Cassils: Phantom Revenant
Becoming An Image by Heather Cassils
Cassils: Phantom Revenant
February 2–April 29, 2017
Bemis Center For Contemporary Art
724 S 12th St, Omaha, NE 68102, USA
Bemis Center For Contemporary Art: Illustrating the limits of endurance and empathy, interdisciplinary artist Cassils produces potent evidence of unseen violence while questioning the act of witnessing in contemporary media culture. The exhibition and its title, Phantom Revenant, speaks to the double invisibility of LGBTQI+ people across the world and the ways this violence is archived in public consciousness. Cassils exposes this timely concern through three works [Becoming An Image, The Resilience of the 20% and Powers that Be] that aggressively bring cyclical forms of oppression, disregarded histories, and haunting realities to the forefront.

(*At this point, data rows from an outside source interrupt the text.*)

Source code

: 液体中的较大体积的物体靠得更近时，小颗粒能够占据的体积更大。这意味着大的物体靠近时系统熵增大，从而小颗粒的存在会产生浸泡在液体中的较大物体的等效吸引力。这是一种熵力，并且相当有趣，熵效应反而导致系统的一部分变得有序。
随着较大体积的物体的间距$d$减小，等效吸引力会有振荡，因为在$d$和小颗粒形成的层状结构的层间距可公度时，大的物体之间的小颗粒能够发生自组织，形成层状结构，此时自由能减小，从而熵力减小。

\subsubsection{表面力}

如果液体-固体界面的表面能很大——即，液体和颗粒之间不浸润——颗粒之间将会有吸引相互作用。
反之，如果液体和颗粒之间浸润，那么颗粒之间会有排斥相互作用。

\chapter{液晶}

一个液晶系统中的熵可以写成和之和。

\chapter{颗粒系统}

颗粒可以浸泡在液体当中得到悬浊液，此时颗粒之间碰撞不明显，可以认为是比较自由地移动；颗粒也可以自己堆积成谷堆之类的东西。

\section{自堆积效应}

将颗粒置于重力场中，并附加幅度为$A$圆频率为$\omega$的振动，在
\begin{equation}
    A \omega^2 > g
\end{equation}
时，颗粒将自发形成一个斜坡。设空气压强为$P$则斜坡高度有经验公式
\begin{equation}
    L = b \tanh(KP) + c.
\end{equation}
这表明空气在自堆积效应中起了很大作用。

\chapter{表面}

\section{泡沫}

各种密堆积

Heather Cassils (2013): Becoming An Image is a new body of work consisting of a live performance, photographs, a sculpture and an audio piece. The performance is designed for the camera, specifically the act of being photographed. Taking place in a blacked out room, the only elements in the space are the audience, a photographer, the performer and a block of clay weighing 1500 pounds (around the same height and width of a body). In the darkness, I use my skills as a boxer/ MMA fighter to unleashing an assault where I literally beat the material, moulding the form. A “sculpting” process results on account of my blows. For the duration of this performance I am blind, as is the audience, as is the photographer. The only light source emitted comes from the flash mounted on the photographer’s camera. This burst of temporary light allows the audience to glimpse at suspended moments of the performance, much like a “live” photograph, burning this image into their retina, which leave ghost like traces. The act of photographing is the only way in which the performance is made visible.